In order to launch from the U.S. Navy’s Pacific Missile Range Facility in Kauai, Hawaii, the winds have to be blowing in a direction that pushes the spacecraft out to sea. So far, the winds have been blowing inland, and unfortunately, the agency’s reserved time at the Hawaii facility is about to expire.
NASA will hold a media teleconference at 1 p.m. ET on Thursday to discuss how the delay will affect the mission and “possible next steps for the project.”
The disk-shaped test vehicle is part of the Jet Propulsion Laboratory’s Low Density Supersonic Decelerator (LDSD) project, which is focused on developing technologies that can slow down and land large payloads (like a crew of humans, for instance) on Mars at safe speeds.

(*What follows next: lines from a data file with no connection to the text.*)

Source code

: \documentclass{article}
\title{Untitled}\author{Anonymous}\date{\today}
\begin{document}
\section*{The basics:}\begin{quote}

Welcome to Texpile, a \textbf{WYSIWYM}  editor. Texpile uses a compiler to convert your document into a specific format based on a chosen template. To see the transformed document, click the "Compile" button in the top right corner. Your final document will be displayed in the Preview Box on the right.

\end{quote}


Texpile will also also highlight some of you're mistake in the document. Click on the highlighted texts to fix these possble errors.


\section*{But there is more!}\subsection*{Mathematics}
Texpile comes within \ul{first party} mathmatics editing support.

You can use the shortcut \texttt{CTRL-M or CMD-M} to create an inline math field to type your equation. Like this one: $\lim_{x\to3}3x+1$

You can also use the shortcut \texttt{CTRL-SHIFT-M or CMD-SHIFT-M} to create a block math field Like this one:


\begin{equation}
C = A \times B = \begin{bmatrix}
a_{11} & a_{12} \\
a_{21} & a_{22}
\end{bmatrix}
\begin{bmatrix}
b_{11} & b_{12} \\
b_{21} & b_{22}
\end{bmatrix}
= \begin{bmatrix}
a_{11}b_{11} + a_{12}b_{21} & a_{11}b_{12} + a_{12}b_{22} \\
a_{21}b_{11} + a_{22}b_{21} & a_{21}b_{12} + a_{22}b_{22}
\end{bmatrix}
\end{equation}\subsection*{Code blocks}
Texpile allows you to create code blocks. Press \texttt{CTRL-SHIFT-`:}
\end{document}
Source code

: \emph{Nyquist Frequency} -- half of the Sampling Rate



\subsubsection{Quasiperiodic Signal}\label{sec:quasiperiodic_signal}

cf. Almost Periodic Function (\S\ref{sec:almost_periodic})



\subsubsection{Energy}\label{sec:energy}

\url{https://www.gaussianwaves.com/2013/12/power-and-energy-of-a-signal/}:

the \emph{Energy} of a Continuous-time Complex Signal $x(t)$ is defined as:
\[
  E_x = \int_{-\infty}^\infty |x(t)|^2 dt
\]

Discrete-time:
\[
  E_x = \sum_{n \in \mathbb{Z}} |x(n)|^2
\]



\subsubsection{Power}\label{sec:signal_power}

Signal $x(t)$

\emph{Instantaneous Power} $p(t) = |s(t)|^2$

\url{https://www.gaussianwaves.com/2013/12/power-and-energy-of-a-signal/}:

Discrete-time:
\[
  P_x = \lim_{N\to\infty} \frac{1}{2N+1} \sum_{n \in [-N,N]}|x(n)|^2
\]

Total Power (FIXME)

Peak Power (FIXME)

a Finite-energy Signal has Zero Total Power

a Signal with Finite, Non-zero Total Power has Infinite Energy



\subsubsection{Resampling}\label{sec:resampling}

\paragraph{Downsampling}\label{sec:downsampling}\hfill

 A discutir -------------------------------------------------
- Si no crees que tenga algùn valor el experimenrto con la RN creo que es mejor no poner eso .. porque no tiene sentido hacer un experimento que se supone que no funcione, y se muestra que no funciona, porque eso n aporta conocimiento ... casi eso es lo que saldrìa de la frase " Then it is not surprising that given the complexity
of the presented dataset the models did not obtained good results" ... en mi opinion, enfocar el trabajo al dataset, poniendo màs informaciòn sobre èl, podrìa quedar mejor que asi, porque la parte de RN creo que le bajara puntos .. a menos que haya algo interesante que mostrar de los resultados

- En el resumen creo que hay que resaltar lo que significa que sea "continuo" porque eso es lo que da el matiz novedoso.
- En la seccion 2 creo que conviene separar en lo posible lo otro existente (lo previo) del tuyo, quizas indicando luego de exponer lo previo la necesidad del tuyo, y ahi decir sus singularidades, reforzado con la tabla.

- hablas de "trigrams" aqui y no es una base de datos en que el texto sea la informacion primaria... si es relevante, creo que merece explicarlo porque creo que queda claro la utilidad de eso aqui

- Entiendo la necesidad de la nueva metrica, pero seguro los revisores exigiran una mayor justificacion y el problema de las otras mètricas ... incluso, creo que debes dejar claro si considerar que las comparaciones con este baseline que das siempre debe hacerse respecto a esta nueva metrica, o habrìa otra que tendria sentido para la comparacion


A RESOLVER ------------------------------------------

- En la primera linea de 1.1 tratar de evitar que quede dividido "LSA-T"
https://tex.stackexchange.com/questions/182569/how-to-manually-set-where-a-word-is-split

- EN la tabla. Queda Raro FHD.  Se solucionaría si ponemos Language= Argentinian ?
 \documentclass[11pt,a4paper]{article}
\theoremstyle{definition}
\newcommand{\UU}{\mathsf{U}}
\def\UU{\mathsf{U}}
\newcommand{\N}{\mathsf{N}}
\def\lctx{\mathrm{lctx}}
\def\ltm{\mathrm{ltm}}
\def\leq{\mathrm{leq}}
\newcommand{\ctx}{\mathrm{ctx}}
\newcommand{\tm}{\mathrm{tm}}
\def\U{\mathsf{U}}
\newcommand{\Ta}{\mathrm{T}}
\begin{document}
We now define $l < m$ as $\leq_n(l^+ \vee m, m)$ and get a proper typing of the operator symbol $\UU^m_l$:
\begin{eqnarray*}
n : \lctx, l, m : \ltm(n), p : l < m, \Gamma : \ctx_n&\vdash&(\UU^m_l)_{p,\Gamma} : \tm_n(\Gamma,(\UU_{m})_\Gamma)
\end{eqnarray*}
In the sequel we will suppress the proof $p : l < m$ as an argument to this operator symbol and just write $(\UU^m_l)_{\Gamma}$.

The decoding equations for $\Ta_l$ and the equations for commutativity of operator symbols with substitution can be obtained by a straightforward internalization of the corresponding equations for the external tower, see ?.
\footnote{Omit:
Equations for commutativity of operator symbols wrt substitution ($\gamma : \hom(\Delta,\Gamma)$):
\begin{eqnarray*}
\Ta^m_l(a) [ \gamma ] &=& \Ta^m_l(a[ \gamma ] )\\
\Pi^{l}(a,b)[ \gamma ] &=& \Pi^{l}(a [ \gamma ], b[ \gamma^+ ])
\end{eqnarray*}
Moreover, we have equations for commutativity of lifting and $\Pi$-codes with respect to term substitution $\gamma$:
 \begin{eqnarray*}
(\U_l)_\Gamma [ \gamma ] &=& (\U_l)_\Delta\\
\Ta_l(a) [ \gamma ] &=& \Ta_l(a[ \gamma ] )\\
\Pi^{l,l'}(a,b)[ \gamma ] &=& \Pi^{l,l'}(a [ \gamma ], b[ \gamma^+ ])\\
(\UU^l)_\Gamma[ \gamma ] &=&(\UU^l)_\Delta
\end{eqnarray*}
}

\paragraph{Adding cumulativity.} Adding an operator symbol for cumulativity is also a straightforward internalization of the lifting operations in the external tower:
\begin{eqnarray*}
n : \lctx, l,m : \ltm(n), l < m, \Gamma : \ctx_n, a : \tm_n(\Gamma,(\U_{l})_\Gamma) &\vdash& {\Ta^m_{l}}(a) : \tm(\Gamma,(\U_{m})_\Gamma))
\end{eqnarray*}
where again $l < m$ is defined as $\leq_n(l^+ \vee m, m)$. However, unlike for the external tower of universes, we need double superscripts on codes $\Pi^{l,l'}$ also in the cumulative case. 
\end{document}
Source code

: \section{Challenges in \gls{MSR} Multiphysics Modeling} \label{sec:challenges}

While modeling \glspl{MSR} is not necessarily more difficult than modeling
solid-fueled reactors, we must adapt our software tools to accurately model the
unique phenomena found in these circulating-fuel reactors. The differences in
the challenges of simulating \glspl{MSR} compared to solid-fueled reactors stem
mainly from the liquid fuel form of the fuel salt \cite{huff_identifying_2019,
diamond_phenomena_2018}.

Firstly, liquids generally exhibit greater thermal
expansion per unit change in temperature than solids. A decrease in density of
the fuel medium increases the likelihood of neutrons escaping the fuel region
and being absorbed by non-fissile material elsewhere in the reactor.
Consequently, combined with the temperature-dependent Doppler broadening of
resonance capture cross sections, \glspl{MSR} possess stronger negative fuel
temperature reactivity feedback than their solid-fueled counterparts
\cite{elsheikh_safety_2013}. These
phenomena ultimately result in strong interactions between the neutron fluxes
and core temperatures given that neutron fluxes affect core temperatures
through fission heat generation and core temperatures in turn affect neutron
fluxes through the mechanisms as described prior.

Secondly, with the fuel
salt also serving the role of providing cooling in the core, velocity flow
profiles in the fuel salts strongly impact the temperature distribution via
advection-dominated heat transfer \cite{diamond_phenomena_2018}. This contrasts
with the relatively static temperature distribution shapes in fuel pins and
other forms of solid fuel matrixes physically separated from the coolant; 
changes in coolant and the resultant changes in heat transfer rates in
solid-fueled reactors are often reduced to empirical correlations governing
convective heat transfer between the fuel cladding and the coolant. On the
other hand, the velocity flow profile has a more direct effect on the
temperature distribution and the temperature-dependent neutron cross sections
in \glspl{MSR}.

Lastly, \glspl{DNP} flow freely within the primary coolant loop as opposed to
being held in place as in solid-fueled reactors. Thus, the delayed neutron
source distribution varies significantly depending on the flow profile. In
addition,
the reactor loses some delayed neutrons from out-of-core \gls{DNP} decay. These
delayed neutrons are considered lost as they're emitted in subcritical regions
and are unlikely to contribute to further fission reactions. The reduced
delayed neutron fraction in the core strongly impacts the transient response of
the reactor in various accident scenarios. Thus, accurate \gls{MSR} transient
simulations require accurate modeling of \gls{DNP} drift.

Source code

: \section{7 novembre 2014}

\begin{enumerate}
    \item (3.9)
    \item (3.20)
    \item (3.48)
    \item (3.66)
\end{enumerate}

The new test vehicle is designed to handle double or triple weight of the jet-powered sky crane that lowered the one-ton Curiosity rover onto the Martian surface in 2012.
According to a preliminary flight plan, after being launched from Hawaii, a giant balloon would lift the saucer test vehicle to a height of around 120,000 feet. At that altitude, rocket engines would fire to accelerate the saucer to high speeds.
As the vehicle descends, an inflatable drag device, or decelerator, would inflate around the vehicle to slow it from around Mach 3.5 to Mach 2 or lower. A parachute would also deployed to further slow down the vehicle and land it gently in the Pacific ocean where it would be recovered.